Exercise goal >> The lines from the one holding "I'm sure that" to the end of the records below, exactly as written, are the only thing to return.

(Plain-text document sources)
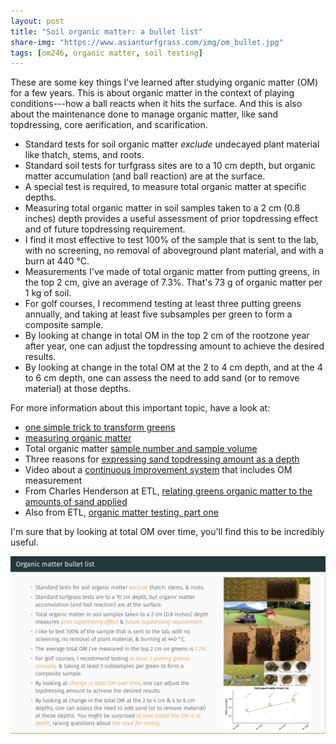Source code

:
 ```yaml
---
layout: post
title: "Soil organic matter: a bullet list"
share-img: "https://www.asianturfgrass.com/img/om_bullet.jpg"
tags: [om246, organic matter, soil testing]
---
```


These are some key things I've learned after studying organic matter (OM) for a few years. This is about organic matter in the context of playing conditions---how a ball reacts when it hits the surface. And this is also about the maintenance done to manage organic matter, like sand topdressing, core aerification, and scarification. 

* Standard tests for soil organic matter *exclude* undecayed plant material like thatch, stems, and roots.
* Standard soil tests for turfgrass sites are to a 10 cm depth, but organic matter accumulation (and ball reaction) are at the surface.
* A special test is required, to measure total organic matter at specific depths.
* Measuring total organic matter in soil samples taken to a 2 cm (0.8 inches) depth provides a useful assessment of prior topdressing effect and of future topdressing requirement.
* I find it most effective to test 100% of the sample that is sent to the lab, with no screening, no removal of aboveground plant material, and with a burn at 440 °C.
* Measurements I've made of total organic matter from putting greens, in the top 2 cm, give an average of 7.3%. That's 73 g of organic matter per 1 kg of soil.
* For golf courses, I recommend testing at least three putting greens annually, and taking at least five subsamples per green to form a composite sample.
* By looking at change in total OM in the top 2 cm of the rootzone year after year, one can adjust the topdressing amount to achieve the desired results.
* By looking at change in the total OM at the 2 to 4 cm depth, and at the 4 to 6 cm depth, one can assess the need to add sand (or to remove material) at those depths.

For more information about this important topic, have a look at:

* [one simple trick to transform greens](https://www.asianturfgrass.com/2019-06-25-one-simple-trick-better-greens/)
* [measuring organic matter](https://www.asianturfgrass.com/2019-06-10-measuring-organic-matter/)
* Total organic matter [sample number and sample volume](https://www.asianturfgrass.com/2019-07-29-total-organic-matter-testing-sample-size/)
* Three reasons for [expressing sand topdressing amount as a depth](https://www.asianturfgrass.com/2019-08-08-three-reasons-sand-depth/)
* Video about a [continuous improvement system](https://vimeo.com/micahwoods/improve) that includes OM measurement
* From Charles Henderson at ETL, [relating greens organic matter to the amounts of sand applied](https://www.etl-ltd.com/relating-greens-organic-matter-loi-to-the-amounts-of-sand-applied/)
* Also from ETL, [organic matter testing, part one](https://www.etl-ltd.com/european-turfgrass-laboratories/sports-turf-material-testing/organic-matter-testing-part-one/)

I'm sure that by looking at total OM over time, you'll find this to be incredibly useful.

![bullet list img](/img/om_bullet.jpg)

Response area >>
I'm sure that by looking at total OM over time, you'll find this to be incredibly useful.

![bullet list img](/img/om_bullet.jpg)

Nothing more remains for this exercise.